The members of the service workers' union are employed not only as hospital workers and nurses, but also county employees and public health workers, she said.

"Their day jobs are helping our community and that's kind of what folks are focused on over here," Haycock said.

- Nicole Lucht covers health care, workplace and banking issues for In Business Las Vegas and its sister publication, the Las Vegas Sun.



Anonymous said...

Corruption in UHW has grown so big that SEIU has to put trusteeship on it and remove Sal Roselli,who has stolen millions of dollar from union fund and put it in his account.Womenising,liquorising,gambling,terrorizing is the way of life in UHW.If a member raises any voice against these corrupt bosses,that person is removed from UHW leadership.It is time for John Sweeney to make his move and remove Andy stern,Sal Roselli.Make one union for whole nation.

Anonymous said...

Must add our two cents:

Ms. Lucht is sort of close to hitting the nail on the head with her piece. However, she doesn't take it where it needs to go...back to basics. And, perhaps because she's not a dude, she's over-thinking it...(no offense, Ms. Lucht.)

You see, this is nothing more than a grudge match between two guys who used to be friends....Except they're letting CHICKS DO THEIR FIGHTING FOR THEM.

Like two old pervs going down to the neighborhood Hooters to check out the Tuesday night mud-wrestling match, the dudes in DC are just hanging back (plausible deniability), checking out the chicks ripping each other apart, hoping the one he's betting on won't lose her top before the other does.

These two three-pieced pimps of power are letting CHICKS do their fighting for them, placing their bets, and each are hoping they don't get too covered in the dirt themselves.


Like most street fights over who controls the corner, Andy Stern, the former student, picked a fight with his old boss John Sweeney a few years ago over money. (Stern wanted to spend the cash on getting more Johns to visit the bordello, while Sweeney wanted the money to go to the politicians for protection).

Stern called his old boss out in front of the whole neighborhood and, while Boss Sweeney showed remarkable restraint, he didn't give in.

It should be noted that Boss Sweeney could have squashed Stern then and there (and, in hind sight, he may be wishing he did), but he let the little traitor shoot his mouth off for months and months.

As the Spring of 2005 went on, like a drunk at the bar, Stern's ramblings got louder, his insults more insulting and Boss Sweeney showed remarkable tolerance and restraint as his former friend slapped him in the face. As a result, Stern got even more upset and decided to try to burn the House of Labor down. By Summer, Stern split the K Street Crew, and almost half the gang went with Stern.

Well, as it turns out, barely a year later, the 2006 elections proved Old Boss Sweeney was right.

Now, Stern's got egg on his face. His gang hasn't grown much and he's back to backing politicians with millions of dollars.

Over the last couple of years, as though having taken a lesson from The Godfather, Boss Sweeney's been patiently lining up his new crew, the California Nurses Association, and waiting for the right time to strike back.

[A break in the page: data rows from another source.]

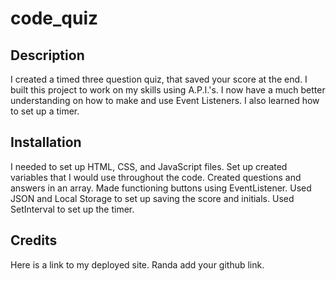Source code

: # code_quiz

## Description

I created a timed three question quiz, that saved your score at the end. I built this project to work on my skills using A.P.I.'s. I now have a much better understanding on how to make and use Event Listeners. I also learned how to set up a timer. 

## Installation

I needed to set up HTML, CSS, and JavaScript files. Set up created variables that I would use throughout the code. Created questions and answers in an array. Made functioning buttons using EventListener. Used JSON and Local Storage to set up saving the score and initials. Used SetInterval to set up the timer.

## Credits

Here is a link to my deployed site. Randa add your github link. 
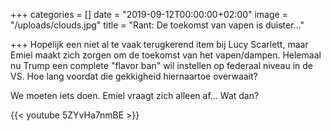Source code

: +++
categories = []
date = "2019-09-12T00:00:00+02:00"
image = "/uploads/clouds.jpg"
title = "Rant: De toekomst van vapen is duister..."

+++
Hopelijk een niet al te vaak terugkerend item bij Lucy Scarlett, maar Emiel maakt zich zorgen om de toekomst van het vapen/dampen. Helemaal nu Trump een complete "flavor ban" wil instellen op federaal niveau in de VS. Hoe lang voordat die gekkigheid hiernaartoe overwaait?

We moeten iets doen. Emiel vraagt zich alleen af... Wat dan?

{{< youtube 5ZYvHa7nmBE >}}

That day came a few weeks ago, when the CNA went to Ohio and snatched 8,000 workers from the SEIU in an SEIU-staged election.

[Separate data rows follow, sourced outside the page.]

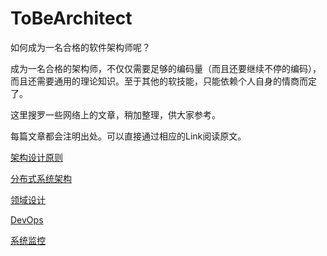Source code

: # ToBeArchitect
如何成为一名合格的软件架构师呢？

成为一名合格的架构师，不仅仅需要足够的编码量（而且还要继续不停的编码），而且还需要通用的理论知识。至于其他的软技能，只能依赖个人自身的情商而定了。

这里搜罗一些网络上的文章，稍加整理，供大家参考。

每篇文章都会注明出处。可以直接通过相应的Link阅读原文。

[架构设计原则](Architect_Design.md)

[分布式系统架构](Distributed_Architect.md)

[领域设计](Domain_Design.md)

[DevOps](Dev_Ops.md)

[系统监控](System_Watching.md)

Predictably, like Sonny Corleone whose temper always got the best of him, the younger Stern struck back by sending SEIU thugs to the Labor Notes conference to disrupt in typical SEIU fashion, but it backfired...A woman went to the hospital, an SEIU member died, and its been a PR war ever since.

Unfortunately for Stern, Boss Sweeney's got the upper hand in this war, his moral authority ratings are slightly higher in the world of labor opinion (not that that really matters).

However, until Andy Stern grows up and offers his old boss an apology and kisses Boss Sweeney's ring, it appears that the mud-slinging will continue between the SEIU and AFL-CIO's CNA.

In the meantime, although we wish we had some buttery popcorn, we are having fun watching the melee and reading the dueling press releases. Everyday more mud is thrown and more flesh exposed by this hypocritical internecine war, the more the public sees today's unions for what they are: Parasites living off the blood of America's productive workers.